In footnote 119 though, in response to a "SO?" we find a more hidden Morse code if we look hard enough. There are long and short passages, broken up by dots. Letters are broken up by hollow dots (as we've seen earlier in the chapter). When you puzzle it out, eventually you get: Long Short Short Short/ Short Short Long/ Long/ Long/ Long Long Long/ Long Short/ Short Short Short. This spells "BUTTONS"
So what? Sew Buttons.
At many points I have seen people question how much of the code Danielewski actually put in the book on purpose, and how much has been discovered that he didn't intend. What many of these people fail to realize is that is the point. By putting even one code into this book, and he put many more than one, Danielewski actually opened up an entire world for his readers to find new things every day. We will never find all of the codes in the book because new ones can always appear. The death of the author indeed, he is entirely unnecessary, and with each new analysis of the book it grows into a new shape, and new additions are made. The book is ever growing, changing, expanding, much like the hallway, the house, the characters.

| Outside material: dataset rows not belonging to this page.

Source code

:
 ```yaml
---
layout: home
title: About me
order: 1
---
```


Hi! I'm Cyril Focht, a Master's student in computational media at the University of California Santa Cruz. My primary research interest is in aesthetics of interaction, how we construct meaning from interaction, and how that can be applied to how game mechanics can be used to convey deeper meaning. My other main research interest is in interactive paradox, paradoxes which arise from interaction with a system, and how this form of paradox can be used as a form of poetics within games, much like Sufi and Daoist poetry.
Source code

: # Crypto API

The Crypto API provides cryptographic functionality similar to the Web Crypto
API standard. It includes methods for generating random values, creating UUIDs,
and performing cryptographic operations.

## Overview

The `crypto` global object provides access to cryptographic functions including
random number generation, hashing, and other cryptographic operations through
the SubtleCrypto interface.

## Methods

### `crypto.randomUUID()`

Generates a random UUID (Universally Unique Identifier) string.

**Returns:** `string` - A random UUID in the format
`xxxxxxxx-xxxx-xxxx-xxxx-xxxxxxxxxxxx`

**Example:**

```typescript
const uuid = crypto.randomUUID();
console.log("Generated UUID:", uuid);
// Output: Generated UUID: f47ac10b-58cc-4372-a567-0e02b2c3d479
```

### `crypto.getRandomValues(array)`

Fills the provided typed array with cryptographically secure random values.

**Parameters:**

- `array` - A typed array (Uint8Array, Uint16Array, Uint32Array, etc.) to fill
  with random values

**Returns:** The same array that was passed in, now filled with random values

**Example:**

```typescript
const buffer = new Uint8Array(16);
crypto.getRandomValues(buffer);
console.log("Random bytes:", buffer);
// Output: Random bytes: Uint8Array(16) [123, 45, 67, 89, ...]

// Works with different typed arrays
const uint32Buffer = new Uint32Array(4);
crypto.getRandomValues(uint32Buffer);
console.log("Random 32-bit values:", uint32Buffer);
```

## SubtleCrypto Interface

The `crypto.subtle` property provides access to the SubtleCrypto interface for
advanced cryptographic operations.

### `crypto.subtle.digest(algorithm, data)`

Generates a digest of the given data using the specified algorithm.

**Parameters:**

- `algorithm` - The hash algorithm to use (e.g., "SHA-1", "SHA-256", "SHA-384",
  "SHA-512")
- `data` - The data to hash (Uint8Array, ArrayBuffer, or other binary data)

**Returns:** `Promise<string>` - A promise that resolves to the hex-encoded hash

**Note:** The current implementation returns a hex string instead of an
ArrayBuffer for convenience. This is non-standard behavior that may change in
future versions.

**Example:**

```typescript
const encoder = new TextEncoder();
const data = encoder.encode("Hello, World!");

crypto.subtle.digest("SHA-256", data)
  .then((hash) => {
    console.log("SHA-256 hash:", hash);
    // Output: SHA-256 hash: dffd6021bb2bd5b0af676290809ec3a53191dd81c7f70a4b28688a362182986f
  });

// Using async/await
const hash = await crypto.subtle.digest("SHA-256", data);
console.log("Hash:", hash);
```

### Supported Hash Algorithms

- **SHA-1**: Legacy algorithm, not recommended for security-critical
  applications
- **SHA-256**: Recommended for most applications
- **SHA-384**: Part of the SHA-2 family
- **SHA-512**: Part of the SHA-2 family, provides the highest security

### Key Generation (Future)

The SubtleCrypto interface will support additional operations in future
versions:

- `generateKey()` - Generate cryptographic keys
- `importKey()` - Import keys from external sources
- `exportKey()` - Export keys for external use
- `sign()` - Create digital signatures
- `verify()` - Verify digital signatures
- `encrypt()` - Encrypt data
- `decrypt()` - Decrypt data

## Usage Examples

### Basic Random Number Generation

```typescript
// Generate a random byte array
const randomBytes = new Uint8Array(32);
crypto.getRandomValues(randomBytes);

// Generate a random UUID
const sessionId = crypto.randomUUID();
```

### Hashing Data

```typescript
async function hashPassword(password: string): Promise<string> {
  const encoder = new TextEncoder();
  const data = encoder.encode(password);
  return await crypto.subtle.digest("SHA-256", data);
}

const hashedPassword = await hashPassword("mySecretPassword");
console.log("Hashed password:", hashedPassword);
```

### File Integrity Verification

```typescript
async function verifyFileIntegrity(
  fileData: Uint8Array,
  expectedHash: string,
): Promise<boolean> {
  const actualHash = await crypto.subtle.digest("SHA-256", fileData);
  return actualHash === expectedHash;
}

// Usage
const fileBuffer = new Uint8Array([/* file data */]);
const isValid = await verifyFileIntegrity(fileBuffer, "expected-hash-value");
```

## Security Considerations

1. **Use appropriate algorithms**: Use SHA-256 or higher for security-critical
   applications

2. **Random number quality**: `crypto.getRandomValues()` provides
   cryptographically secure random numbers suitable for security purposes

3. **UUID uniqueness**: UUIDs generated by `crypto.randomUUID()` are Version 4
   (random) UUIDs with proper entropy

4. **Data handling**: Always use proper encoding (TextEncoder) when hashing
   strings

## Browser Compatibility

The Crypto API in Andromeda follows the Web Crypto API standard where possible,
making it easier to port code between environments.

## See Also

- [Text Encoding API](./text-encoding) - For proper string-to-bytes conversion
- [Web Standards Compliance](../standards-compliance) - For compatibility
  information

Not to be content with the simple and easy codes to find, readers have found relevant words all over the book in acrostics. On page 77, "thinking, has another missing year resolved in song?" spells out Thamyris, an ancient mythical bard who challenged the Muses to a singing contest. (He lost of course.)
One speculator noticed that if we turned each letter into a number, (A=1, B=2 and so on), and then add up the numbers that make up Johnny, you get 86. And if you add up the numbers that make up Zampano, you also get 86. 86 is actually a diner slang for "gone," "non-existent," or, "to be gotten rid of." Such as "The tenderloin special is 86ed, table 12 ordered the last one."
Who cares if the author meant to do that, it works for the text, and even if he "didn't mean to," he did it. With the dreamlike feeling of this book, many parts of it could be said to be subconscious, which according to psychoanalysts is able to reach parts of ourselves that we don't see.
I find personally I struggle with this idea in discussing literature and other students' work a lot. I prefer to think that everything is done on purpose. If the author has put it forward, it's intentional. Because if you assume too many things are mistakes or simple randomness, you end up missing layers.
ReplyDeleteOn the other hand, if you pursue the layers too far, you go insane.
I find myself taking a middle ground with this book, at least on this preliminary reading. If I pursued every thread in it, I would certainly be clawing my face off and measuring walls (I almost am already). Instead, I'm picking up on the little weird things I pick up on and maybe I'll come back to it later in life and pick out even more.